An excellently performed piece of music, as a natural operation which reveals in a very high degree the peculiar powers given to man, will ... always glorify God whatever the intention of the performers may be. But that is a kind of glorifying which we share with "the dragons and great deeps," with the "frosts and snows." What is looked for in us, as men, is another kind of glorifying, which depends on intention. How easy or how hard it may be for a whole choir to preserve that intention through all the discussions and decisions, all the corrections and disappointments, all the temptations to pride, rivalry and ambition, which preceded the performance of a great work, I (naturally) do not know. But it is on the intention that all depends. When it succeeds, I think the performers are the most enviable of men: privileged while mortals to honour God like angels and, for a few golden moments, to see spirit and flesh, delight and labour, skill and worship, the natural and the supernatural, all fused into that unity they would have had before the Fall. But I must insist that no degree of excellence in the music, simply as music, can assure us that this paradisal state has been achieved. (p. 98)

From "Historicism"

I give the name Historicism to the belief that men can, by the use of their natural powers, discover an inner meaning in the historical process. ... The mark of the Historicist [as opposed to a historian] is that he tries to get from historical premises conclusions which are more than historical: conclusions metaphysical or theological or (to coin a word) atheo-logical. (p. 100)

Historicism exists on many levels. The lowest form of it is ... the doctrine that our calamities (or more often our neighbours' calamities) are "judgements"; which here means divine condemnations or punishments. This sort of Historicism sometimes endeavours to support itself by the authority of the Old Testament. Some people even talk as if it were the peculiar mark of the Hebrew prophets to interpret history in this way. To that I have two replies. Firstly, the Scriptures come before me as a book claiming divine inspirtaion. I am not prepared to argue with the prophets. But if any man thinks that because God was pleased to reveal certain calamities as "judgements" to certain chosen persons, he is therefore entitled to generalize and read all calamities in the same way, I submit that this is a non sequitur. ... Secondly, we must insist that such an interpretation of history was not the characteristic of ancient Hebrew religion, not the thing which sets it apart and makes it uniquely valuable. On the contrary, this is precisely what it shares with popular Paganism. To attribute calamity to the offended gods and therefore to seek out and punish the offender, is the most natural thing in the world and therefore the world-wide method. ... The distinctive thing, the precious peculiarity, of Scripture is the series of divine rebuffs which this naïve and spontaneous type of Historicism there receives: in the whole course of Jewish history, in the Book of Job, in Isaiah's suffering servant (liii), in Our Lord's answers about the disaster at Siloam (Luke xxiii, 4) and the man born blind (John ix, 13). If this sort of Historicism survives, it survives in spite of Christianity. ... We must guard against the emotional overtones of a phrase like "the judgement of history." It might lure us into the vulgarest of all vulgar errors, that of idolizing as the goddess History what manlier ages belaboured as the strumpet Fortune. That would sink us below the Christian, or even the best Pagan, level. The very Vikings and Stoics knew better. (pp. 101-102)
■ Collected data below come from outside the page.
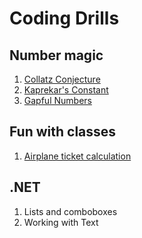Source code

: # Coding Drills

## Number magic
1. [Collatz Conjecture](https://github.com/sigarettenenkoffie/CodingDrills/tree/master/Drills/Numbers/Collatz%20conjecture)
1. [Kaprekar's Constant](https://github.com/sigarettenenkoffie/CodingDrills/tree/master/Drills/Numbers/Kaprekars%20constant)
1. [Gapful Numbers](https://github.com/sigarettenenkoffie/CodingDrills/tree/master/Drills/Numbers/Gapful%20numbers)

## Fun with classes
1. [Airplane ticket calculation](https://github.com/sigarettenenkoffie/CodingDrills/tree/master/Drills/Classes/AirplaneTicketCalculation)
 
## .NET
1. Lists and comboboxes
1. Working with Text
Each of us finds that in his own life every moment of time is completely filled. He is bombarded every second by sensations, emotions, thoughts, which he cannot attend to for multitude, and nine-tenths of which he must simply ignore. A single second of lived time contains more than can be recorded. And every second of past time has been like that for every man that ever lived. (p. 107)

Finally, someone has expressed what life is like in my brain. I'm told that, contrary to what Lewis believes, this is not the case for everyone. I can't imagine it.

From "The Psalms"

We ought to read the psalms that curse the oppressor; read them with fear. Who knows what imprecations of the same sort have been uttered against ourselves? What prayers have Red men, and Black, and Brown and Yellow, sent up against us to their gods or sometimes to God Himself? All over the earth the White Man's offence "smells to heaven": massacres, broken treaties, theft, kidnappings, enslavement, deportation, floggings, lynchings, beatings-up, rape, insult, mockery, and odious hypocrisy make up that smell. But the thing comes nearer than that. Those of us who have little authority, who have few people at our mercy, may be thankful. But how if one is an officer in the army (or perhaps, worse, an N.C.O.) a hospital matron? a magistrate? a prison-warden? a school prefect? a trade-union official? a Boss of any sort? in a word, anyone who cannot be "answered back"? It is hard enough, even with the best will in the world, to be just. It is hard, under the pressure of haste, uneasiness, ill-temper, self-complacency, and conceit, even to continue intending justice. Power corrupts: the "insolence of office" will creep in. We see it so clearly in our superiors; it is unlikely that our inferiors see it in us? How many of those who have been over us did not sometimes (perhaps often) need our forgiveness? Be sure that we likewise need the forgiveness of those that are under us. (pp. 119-120)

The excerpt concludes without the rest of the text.